## WHAT TO WORK ON
Below are the records; give again exactly the line with "met de database|", the line with "activiteit AddExercise |", and each line that lies between them, and nothing besides.

Stored dataset items
=== Begin Enclosure ===
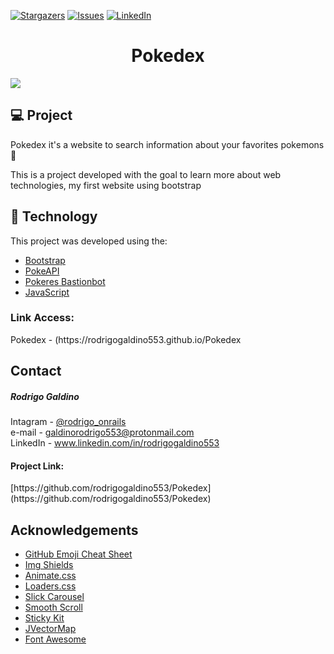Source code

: 
  <!--
*** Thanks for checking out the Best-README-Template. If you have a suggestion
*** that would make this better, please fork the repo and create a pull request
*** or simply open an issue with the tag "enhancement".
*** Thanks again! Now go create something AMAZING! :D
-->



<!-- PROJECT SHIELDS -->
<!--
*** I'm using markdown "reference style" links for readability.
*** Reference links are enclosed in brackets [ ] instead of parentheses ( ).
*** See the bottom of this document for the declaration of the reference variables
*** for contributors-url, forks-url, etc. This is an optional, concise syntax you may use.
*** https://www.markdownguide.org/basic-syntax/#reference-style-links
-->


[![Stargazers][stars-shield]][stars-url]
[![Issues][issues-shield]][issues-url]
[![LinkedIn][linkedin-shield]][linkedin-url]


<h1 align="center">
    Pokedex
</h1>
<img src="https://rodrigogaldino553.github.io/portifolio/assets/projects-thumb/pokedex.jpeg">
<br>


## 💻 Project

Pokedex it's a website to search information about your favorites pokemons 💜


This is a project developed with the goal to learn more about web technologies, my first website using bootstrap


## 🚀 Technology

This project was developed using the:

- [Bootstrap](https://getbootstrap.com/)
- [PokeAPI](https://pokeapi.co/)
- [Pokeres Bastionbot](https://pokeres.bastionbot.org/)
- [JavaScript](https://www.javascript.com/)


<h3>Link Access:</h3> Pokedex - (https://rodrigogaldino553.github.io/Pokedex

<!-- CONTACT -->
## Contact

<h5>Rodrigo Galdino</h5>

Intagram - [@rodrigo_onrails](https://instagram.com/rodrigo_onrails) <br>
e-mail - galdinorodrigo553@protonmail.com<br>
LinkedIn - www.linkedin.com/in/rodrigogaldino553

<h4>Project Link:</h4> [https://github.com/rodrigogaldino553/Pokedex](https://github.com/rodrigogaldino553/Pokedex)



<!-- ACKNOWLEDGEMENTS -->
## Acknowledgements
* [GitHub Emoji Cheat Sheet](https://www.webpagefx.com/tools/emoji-cheat-sheet)
* [Img Shields](https://shields.io)
* [Animate.css](https://daneden.github.io/animate.css)
* [Loaders.css](https://connoratherton.com/loaders)
* [Slick Carousel](https://kenwheeler.github.io/slick)
* [Smooth Scroll](https://github.com/cferdinandi/smooth-scroll)
* [Sticky Kit](http://leafo.net/sticky-kit)
* [JVectorMap](http://jvectormap.com)
* [Font Awesome](https://fontawesome.com)


<!-- MARKDOWN LINKS & IMAGES -->
<!-- https://www.markdownguide.org/basic-syntax/#reference-style-links -->
[stars-shield]: https://img.shields.io/github/stars/rodrigogaldino553/pokedex.svg?style=for-the-badge
[stars-url]: https://github.com/rodrigogaldino553/stargazers
[issues-shield]: https://img.shields.io/github/issues/rodrigogaldino553/pokedex.svg?style=for-the-badge
[issues-url]: https://github.com/rodrigogaldino553/issues
[linkedin-shield]: https://img.shields.io/badge/-LinkedIn-black.svg?style=for-the-badge&logo=linkedin&colorB=555
[linkedin-url]: https://linkedin.com/in/rodrigogaldino553





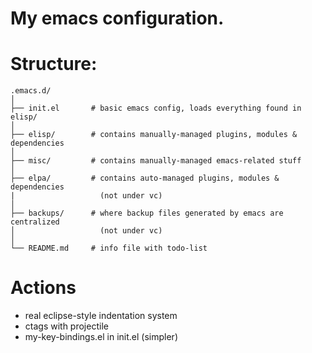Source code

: My emacs configuration.
=======================

# Structure: #

    .emacs.d/
    │
    ├── init.el       # basic emacs config, loads everything found in elisp/
    │
    ├── elisp/        # contains manually-managed plugins, modules & dependencies
    │
    ├── misc/         # contains manually-managed emacs-related stuff
    │
    ├── elpa/         # contains auto-managed plugins, modules & dependencies
    |                   (not under vc)
    │
    ├── backups/      # where backup files generated by emacs are centralized
    │                   (not under vc)
    │
    └── README.md     # info file with todo-list

# Actions #

* real eclipse-style indentation system
* ctags with projectile
* my-key-bindings.el in init.el (simpler)

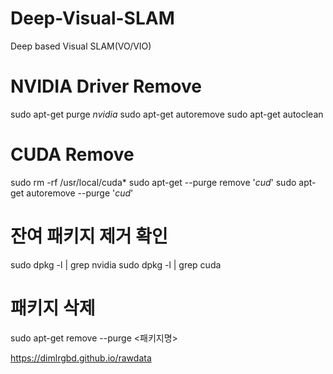 # Deep-Visual-SLAM
Deep based Visual SLAM(VO/VIO)

# NVIDIA Driver Remove 

sudo apt-get purge *nvidia*
sudo apt-get autoremove
sudo apt-get autoclean

# CUDA Remove

sudo rm -rf /usr/local/cuda*
sudo apt-get --purge remove '*cud*'
sudo apt-get autoremove --purge '*cud*'

# 잔여 패키지 제거 확인
sudo dpkg -l | grep nvidia
sudo dpkg -l | grep cuda
# 패키지 삭제
sudo apt-get remove --purge <패키지명>



https://dimlrgbd.github.io/rawdata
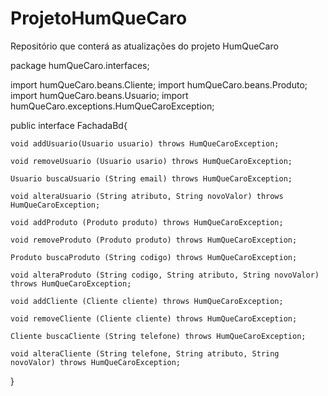 ProjetoHumQueCaro
=================

Repositório que conterá as atualizações do projeto HumQueCaro




package humQueCaro.interfaces;

import humQueCaro.beans.Cliente;
import humQueCaro.beans.Produto;
import humQueCaro.beans.Usuario;
import humQueCaro.exceptions.HumQueCaroException;

public interface FachadaBd{

	void addUsuario(Usuario usuario) throws HumQueCaroException;

	void removeUsuario (Usuario usario) throws HumQueCaroException;

	Usuario buscaUsuario (String email) throws HumQueCaroException;

	void alteraUsuario (String atributo, String novoValor) throws HumQueCaroException;

	void addProduto (Produto produto) throws HumQueCaroException;

	void removeProduto (Produto produto) throws HumQueCaroException;

	Produto buscaProduto (String codigo) throws HumQueCaroException;

	void alteraProduto (String codigo, String atributo, String novoValor) throws HumQueCaroException;

	void addCliente (Cliente cliente) throws HumQueCaroException;

	void removeCliente (Cliente cliente) throws HumQueCaroException;

	Cliente buscaCliente (String telefone) throws HumQueCaroException;

	void alteraCliente (String telefone, String atributo, String novoValor) throws HumQueCaroException;

}
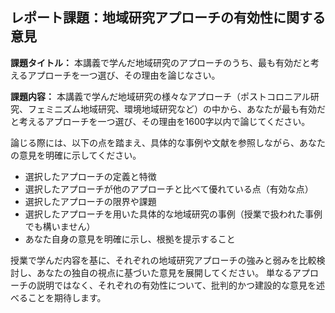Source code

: ## レポート課題：地域研究アプローチの有効性に関する意見

**課題タイトル：** 本講義で学んだ地域研究のアプローチのうち、最も有効だと考えるアプローチを一つ選び、その理由を論じなさい。

**課題内容：**  本講義で学んだ地域研究の様々なアプローチ（ポストコロニアル研究、フェミニズム地域研究、環境地域研究など）の中から、あなたが最も有効だと考えるアプローチを一つ選び、その理由を1600字以内で論じてください。

論じる際には、以下の点を踏まえ、具体的な事例や文献を参照しながら、あなたの意見を明確に示してください。

* 選択したアプローチの定義と特徴
* 選択したアプローチが他のアプローチと比べて優れている点（有効な点）
* 選択したアプローチの限界や課題
* 選択したアプローチを用いた具体的な地域研究の事例（授業で扱われた事例でも構いません）
* あなた自身の意見を明確に示し、根拠を提示すること


授業で学んだ内容を基に、それぞれの地域研究アプローチの強みと弱みを比較検討し、あなたの独自の視点に基づいた意見を展開してください。  単なるアプローチの説明ではなく、それぞれの有効性について、批判的かつ建設的な意見を述べることを期待します。
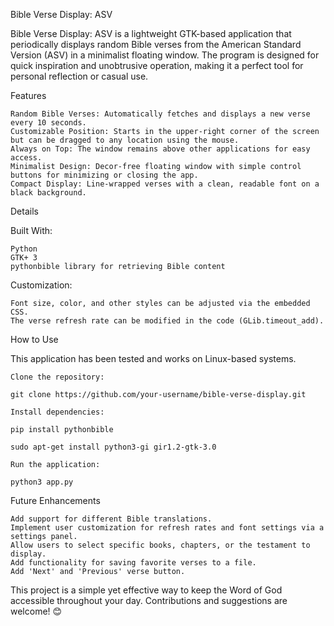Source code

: Bible Verse Display: ASV

Bible Verse Display: ASV is a lightweight GTK-based application that periodically displays random Bible verses from the American Standard Version (ASV) in a minimalist floating window. 
The program is designed for quick inspiration and unobtrusive operation, making it a perfect tool for personal reflection or casual use.

Features

    Random Bible Verses: Automatically fetches and displays a new verse every 10 seconds.
    Customizable Position: Starts in the upper-right corner of the screen but can be dragged to any location using the mouse.
    Always on Top: The window remains above other applications for easy access.
    Minimalist Design: Decor-free floating window with simple control buttons for minimizing or closing the app.
    Compact Display: Line-wrapped verses with a clean, readable font on a black background.

Details

Built With:

    Python
    GTK+ 3
    pythonbible library for retrieving Bible content

Customization:

    Font size, color, and other styles can be adjusted via the embedded CSS.
    The verse refresh rate can be modified in the code (GLib.timeout_add).

How to Use

This application has been tested and works on Linux-based systems.

    Clone the repository:

    git clone https://github.com/your-username/bible-verse-display.git

    Install dependencies:

    pip install pythonbible

    sudo apt-get install python3-gi gir1.2-gtk-3.0

    Run the application:

    python3 app.py

Future Enhancements

    Add support for different Bible translations.
    Implement user customization for refresh rates and font settings via a settings panel.
    Allow users to select specific books, chapters, or the testament to display.
    Add functionality for saving favorite verses to a file.
    Add 'Next' and 'Previous' verse button.

This project is a simple yet effective way to keep the Word of God accessible throughout your day. Contributions and suggestions are welcome! 😊
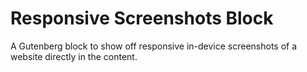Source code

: # Responsive Screenshots Block
A Gutenberg block to show off responsive in-device screenshots of a website directly in the content.

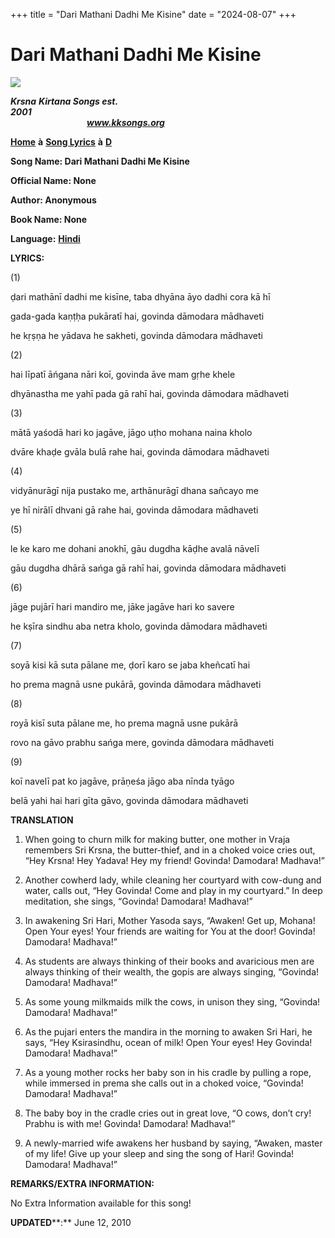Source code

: +++
title = "Dari Mathani Dadhi Me Kisine"
date = "2024-08-07"
+++

# Dari Mathani Dadhi Me Kisine
[**![](http://kksongs.org/image_files/image002.jpg)**](http://kksongs.org/)

**_Krsna_** **_Kirtana Songs est. 2001_**                                                                                                                                                      **_www.kksongs.org_**

[**Home**](http://kksongs.org/) **à** [**Song Lyrics**](http://kksongs.org/lyrics.html) **à** [**D**](http://kksongs.org/songs/song_d.html)

**Song Name: Dari Mathani Dadhi Me Kisine**

**Official Name: None**

**Author: Anonymous**

**Book Name: None**

**Language:** [**Hindi**](http://kksongs.org/language/list/hindi.html)

**LYRICS:**

(1)

ḍari mathānī dadhi me kisīne, taba dhyāna āyo dadhi cora kā hī

gada-gada kaṇṭḥa pukāratī hai, govinda dāmodara mādhaveti

he kṛṣṇa he yādava he sakheti, govinda dāmodara mādhaveti

(2)

hai līpatī āńgana nāri koī, govinda āve mam gṛhe khele

dhyānastha me yahī pada gā rahī hai, govinda dāmodara mādhaveti

(3)

mātā yaśodā hari ko jagāve, jāgo uṭho mohana naina kholo

dvāre khaḍe gvāla bulā rahe hai, govinda dāmodara mādhaveti

(4)

vidyānurāgī nija pustako me, arthānurāgī dhana sañcayo me

ye hī nirālī dhvani gā rahe hai, govinda dāmodara mādhaveti

(5)

le ke karo me dohani anokhī, gāu dugdha kāḍhe avalā nāvelī

gāu dugdha dhārā sańga gā rahī hai, govinda dāmodara mādhaveti

(6)

jāge pujārī hari mandiro me, jāke jagāve hari ko savere

he kṣīra sindhu aba netra kholo, govinda dāmodara mādhaveti

(7)

soyā kisi kā suta pālane me, ḍorī karo se jaba kheñcatī hai

ho prema magnā usne pukārā, govinda dāmodara mādhaveti

(8)

royā kisī suta pālane me, ho prema magnā usne pukārā

rovo na gāvo prabhu sańga mere, govinda dāmodara mādhaveti

(9)

koī navelī pat ko jagāve, prāṇeśa jāgo aba nīnda tyāgo

belā yahi hai hari gīta gāvo, govinda dāmodara mādhaveti

**TRANSLATION**

1) When going to churn milk for making butter, one mother in Vraja remembers Sri Krsna, the butter-thief, and in a choked voice cries out, “Hey Krsna! Hey Yadava! Hey my friend! Govinda! Damodara! Madhava!”

2) Another cowherd lady, while cleaning her courtyard with cow-dung and water, calls out, “Hey Govinda! Come and play in my courtyard.” In deep meditation, she sings, “Govinda! Damodara! Madhava!”

3) In awakening Sri Hari, Mother Yasoda says, “Awaken! Get up, Mohana! Open Your eyes! Your friends are waiting for You at the door! Govinda! Damodara! Madhava!”

4) As students are always thinking of their books and avaricious men are always thinking of their wealth, the gopis are always singing, “Govinda! Damodara! Madhava!”

5) As some young milkmaids milk the cows, in unison they sing, “Govinda! Damodara! Madhava!”

6) As the pujari enters the mandira in the morning to awaken Sri Hari, he says, “Hey Ksirasindhu, ocean of milk! Open Your eyes! Hey Govinda! Damodara! Madhava!”

7) As a young mother rocks her baby son in his cradle by pulling a rope, while immersed in prema she calls out in a choked voice, “Govinda! Damodara! Madhava!”

8) The baby boy in the cradle cries out in great love, “O cows, don’t cry! Prabhu is with me! Govinda! Damodara! Madhava!”

9) A newly-married wife awakens her husband by saying, “Awaken, master of my life! Give up your sleep and sing the song of Hari! Govinda! Damodara! Madhava!”

**REMARKS/EXTRA INFORMATION:**

No Extra Information available for this song!

**UPDATED****:** June 12, 2010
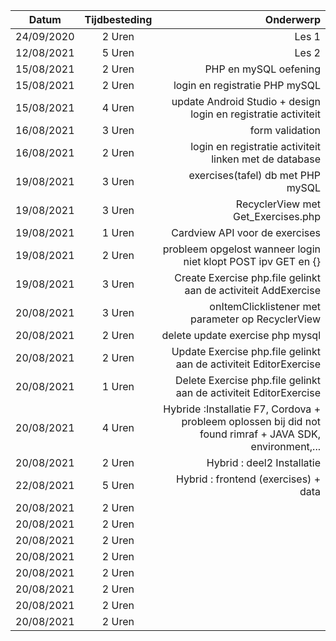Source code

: | Datum        | Tijdbesteding   | Onderwerp| 
| -------------|:---------------:| -----:|
| 24/09/2020   | 2 Uren          | Les 1 | 
| 12/08/2021   | 5 Uren          | Les 2 | 
| 15/08/2021   | 2 Uren          | PHP en mySQL oefening |
| 15/08/2021   | 2 Uren          | login en registratie PHP mySQL|
| 15/08/2021   | 4 Uren          | update Android Studio + design login en registratie activiteit|
| 16/08/2021   | 3 Uren          | form validation |
| 16/08/2021   | 2 Uren          | login en registratie activiteit linken met de database|
| 19/08/2021   | 3 Uren          | exercises(tafel) db met PHP mySQL|
| 19/08/2021   | 3 Uren          |RecyclerView met Get_Exercises.php |
| 19/08/2021   | 1 Uren          |Cardview API voor de exercises|
| 19/08/2021   | 2 Uren          |probleem opgelost wanneer login niet klopt POST ipv GET en {}|
| 19/08/2021   | 3 Uren          |Create Exercise php.file gelinkt aan de activiteit AddExercise |
| 20/08/2021   | 3 Uren          |onItemClicklistener met parameter op RecyclerView |
| 20/08/2021   | 2 Uren          |delete update exercise php mysql|
| 20/08/2021   | 2 Uren          |Update Exercise php.file gelinkt aan de activiteit EditorExercise|
| 20/08/2021   | 1 Uren          |Delete Exercise php.file gelinkt aan de activiteit EditorExercise|
| 20/08/2021   | 4 Uren          |Hybride :Installatie F7, Cordova + probleem oplossen bij did not found rimraf + JAVA SDK, environment,...|
|20/08/2021    | 2 Uren          |Hybrid : deel2 Installatie|
|22/08/2021    | 5 Uren          |Hybrid : frontend (exercises) + data|
|20/08/2021    | 2 Uren          |
|20/08/2021    | 2 Uren          |
|20/08/2021    | 2 Uren          |
|20/08/2021    | 2 Uren          |
|20/08/2021    | 2 Uren          |
|20/08/2021    | 2 Uren          |
|20/08/2021    | 2 Uren          |
|20/08/2021    | 2 Uren          |
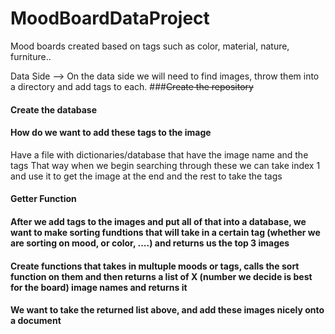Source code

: # MoodBoardDataProject
Mood boards created based on tags such as color, material, nature, furniture..

Data Side —> On the data side we will need to find images, throw them into a directory and add tags to each.
###~~Create the repository~~
#### Create the database
#### How do we want to add these tags to the image
 Have a file with dictionaries/database that have the image name and the tags
 That way when we begin searching through these we can take index 1 and use it to get the image at the end and the rest to take the tags
#### Getter Function
#### After we add tags to the images and put all of that into a database, we want to make sorting fundtions that will take in a certain tag (whether we are sorting on mood, or color, ….) and returns us the top 3 images
#### Create functions that takes in multuple moods or tags, calls the sort function on them and then returns a list of X (number we decide is best for the board) image names and returns it
#### We want to take the returned list above, and add these images nicely onto a document

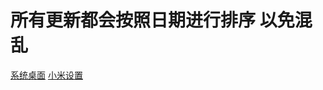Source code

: 
# 所有更新都会按照日期进行排序 以免混乱
[系统桌面](https://github.com/MIUISystemAppUpdate/MiuiHome/releases "悬停显示")
[小米设置](https://github.com/MIUISystemAppUpdate/MiSettings/releases "悬停显示")
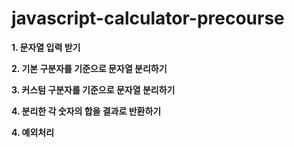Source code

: # javascript-calculator-precourse

**1. 문자열 입력 받기**

**2. 기본 구분자를 기준으로 문자열 분리하기**

**3. 커스텀 구분자를 기준으로 문자열 분리하기**

**4. 분리한 각 숫자의 합을 결과로 반환하기**

**4. 예외처리**
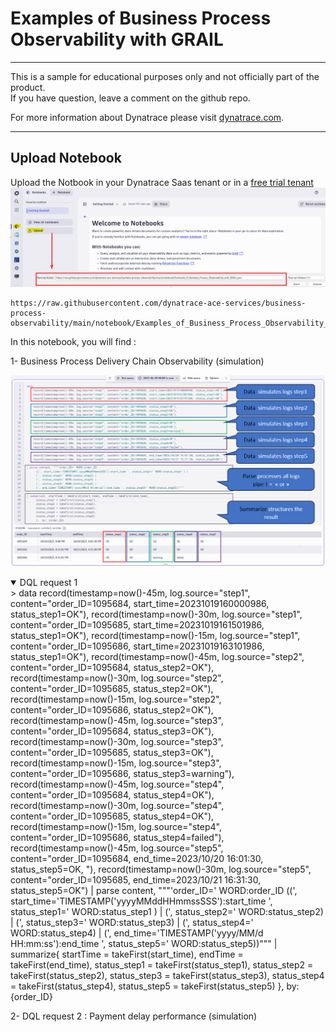 # Examples of Business Process Observability with GRAIL
---

This is a sample for educational purposes only and not officially part of the product.  
If you have question, leave a comment on the github repo.  

For more information about Dynatrace please visit [dynatrace.com](https://www.dynatrace.com).

---
## Upload Notebook
Upload the Notbook in your Dynatrace Saas tenant or in a [free trial tenant](https://www.dynatrace.com/trial) 
![Upload](https://github.com/dynatrace-ace-services/business-process-observability/blob/main/assets/upload_notebook.png?raw=true)

    https://raw.githubusercontent.com/dynatrace-ace-services/business-process-observability/main/notebook/Examples_of_Business_Process_Observability_with_GRAIL.json  

In this notebook, you will find : 

1- Business Process Delivery Chain Observability (simulation)

![dql1](https://github.com/dynatrace-ace-services/business-process-observability/blob/main/assets/dql_request1.png?raw=true)

 <details open>
  <summary>DQL request 1</summary>
> data 
    record(timestamp=now()-45m, log.source="step1", content="order_ID=1095684, start_time=20231019160000986, status_step1=OK"),
    record(timestamp=now()-30m, log.source="step1", content="order_ID=1095685, start_time=20231019161501986, status_step1=OK"),
    record(timestamp=now()-15m, log.source="step1", content="order_ID=1095686, start_time=20231019163101986, status_step1=OK"),   
    record(timestamp=now()-45m, log.source="step2", content="order_ID=1095684, status_step2=OK"),
    record(timestamp=now()-30m, log.source="step2", content="order_ID=1095685, status_step2=OK"),
    record(timestamp=now()-15m, log.source="step2", content="order_ID=1095686, status_step2=OK"),
    record(timestamp=now()-45m, log.source="step3", content="order_ID=1095684, status_step3=OK"),
    record(timestamp=now()-30m, log.source="step3", content="order_ID=1095685, status_step3=OK"),
    record(timestamp=now()-15m, log.source="step3", content="order_ID=1095686, status_step3=warning"),
    record(timestamp=now()-45m, log.source="step4", content="order_ID=1095684, status_step4=OK"),
    record(timestamp=now()-30m, log.source="step4", content="order_ID=1095685, status_step4=OK"),
    record(timestamp=now()-15m, log.source="step4", content="order_ID=1095686, status_step4=failed"),
    record(timestamp=now()-45m, log.source="step5", content="order_ID=1095684, end_time=2023/10/20 16:01:30, status_step5=OK, "),
    record(timestamp=now()-30m, log.source="step5", content="order_ID=1095685, end_time=2023/10/21 16:31:30, status_step5=OK")
| parse content, """'order_ID=' WORD:order_ID 
      ((', start_time='TIMESTAMP('yyyyMMddHHmmssSSS'):start_time ', status_step1=' WORD:status_step1 ) |
      (', status_step2=' WORD:status_step2) |
      (', status_step3=' WORD:status_step3) |
      (', status_step4=' WORD:status_step4) |
      (', end_time='TIMESTAMP('yyyy/MM/d HH:mm:ss'):end_time ', status_step5=' WORD:status_step5))"""
| summarize{  startTime = takeFirst(start_time), endTime = takeFirst(end_time),
      status_step1 = takeFirst(status_step1),
      status_step2 = takeFirst(status_step2),
      status_step3 = takeFirst(status_step3),
      status_step4 = takeFirst(status_step4),
      status_step5 = takeFirst(status_step5)
      },  by: {order_ID}
</details>
    
2- DQL request 2 : Payment delay performance (simulation)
=== End Enclosure ===
## ANSWER TO THIS PROBLEM
| 16/08/2021   | 2 Uren          | login en registratie activiteit linken met de database|
| 19/08/2021   | 3 Uren          | exercises(tafel) db met PHP mySQL|
| 19/08/2021   | 3 Uren          |RecyclerView met Get_Exercises.php |
| 19/08/2021   | 1 Uren          |Cardview API voor de exercises|
| 19/08/2021   | 2 Uren          |probleem opgelost wanneer login niet klopt POST ipv GET en {}|
| 19/08/2021   | 3 Uren          |Create Exercise php.file gelinkt aan de activiteit AddExercise |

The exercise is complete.